◆ What is expected
Exact reproduction is required for all entries.

◆ Data provided
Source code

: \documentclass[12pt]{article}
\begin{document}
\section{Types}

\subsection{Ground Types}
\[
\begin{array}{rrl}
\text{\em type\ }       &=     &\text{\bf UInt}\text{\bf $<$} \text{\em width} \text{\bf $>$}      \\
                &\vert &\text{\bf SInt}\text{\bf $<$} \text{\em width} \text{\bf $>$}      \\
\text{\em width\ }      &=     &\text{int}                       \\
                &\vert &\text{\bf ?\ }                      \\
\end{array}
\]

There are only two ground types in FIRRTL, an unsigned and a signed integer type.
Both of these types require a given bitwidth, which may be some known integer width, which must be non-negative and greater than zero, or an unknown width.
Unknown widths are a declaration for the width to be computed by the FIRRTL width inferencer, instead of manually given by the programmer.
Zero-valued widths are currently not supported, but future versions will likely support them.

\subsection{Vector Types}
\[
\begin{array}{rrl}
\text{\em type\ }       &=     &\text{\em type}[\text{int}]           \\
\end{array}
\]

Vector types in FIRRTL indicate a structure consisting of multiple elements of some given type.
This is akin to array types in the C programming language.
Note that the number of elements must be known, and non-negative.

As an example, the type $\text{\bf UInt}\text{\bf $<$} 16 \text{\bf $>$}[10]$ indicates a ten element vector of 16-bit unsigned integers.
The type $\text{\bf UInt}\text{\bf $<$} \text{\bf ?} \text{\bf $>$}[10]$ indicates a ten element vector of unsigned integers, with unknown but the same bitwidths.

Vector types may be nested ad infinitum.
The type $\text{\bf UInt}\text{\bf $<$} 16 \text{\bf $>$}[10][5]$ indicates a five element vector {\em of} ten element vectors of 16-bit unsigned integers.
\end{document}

◆ Task answer
Source code

: \documentclass[12pt]{article}
\begin{document}
\section{Types}

\subsection{Ground Types}
\[
\begin{array}{rrl}
\text{\em type\ }       &=     &\text{\bf UInt}\text{\bf $<$} \text{\em width} \text{\bf $>$}      \\
                &\vert &\text{\bf SInt}\text{\bf $<$} \text{\em width} \text{\bf $>$}      \\
\text{\em width\ }      &=     &\text{int}                       \\
                &\vert &\text{\bf ?\ }                      \\
\end{array}
\]

There are only two ground types in FIRRTL, an unsigned and a signed integer type.
Both of these types require a given bitwidth, which may be some known integer width, which must be non-negative and greater than zero, or an unknown width.
Unknown widths are a declaration for the width to be computed by the FIRRTL width inferencer, instead of manually given by the programmer.
Zero-valued widths are currently not supported, but future versions will likely support them.

\subsection{Vector Types}
\[
\begin{array}{rrl}
\text{\em type\ }       &=     &\text{\em type}[\text{int}]           \\
\end{array}
\]

Vector types in FIRRTL indicate a structure consisting of multiple elements of some given type.
This is akin to array types in the C programming language.
Note that the number of elements must be known, and non-negative.

As an example, the type $\text{\bf UInt}\text{\bf $<$} 16 \text{\bf $>$}[10]$ indicates a ten element vector of 16-bit unsigned integers.
The type $\text{\bf UInt}\text{\bf $<$} \text{\bf ?} \text{\bf $>$}[10]$ indicates a ten element vector of unsigned integers, with unknown but the same bitwidths.

Vector types may be nested ad infinitum.
The type $\text{\bf UInt}\text{\bf $<$} 16 \text{\bf $>$}[10][5]$ indicates a five element vector {\em of} ten element vectors of 16-bit unsigned integers.
\end{document}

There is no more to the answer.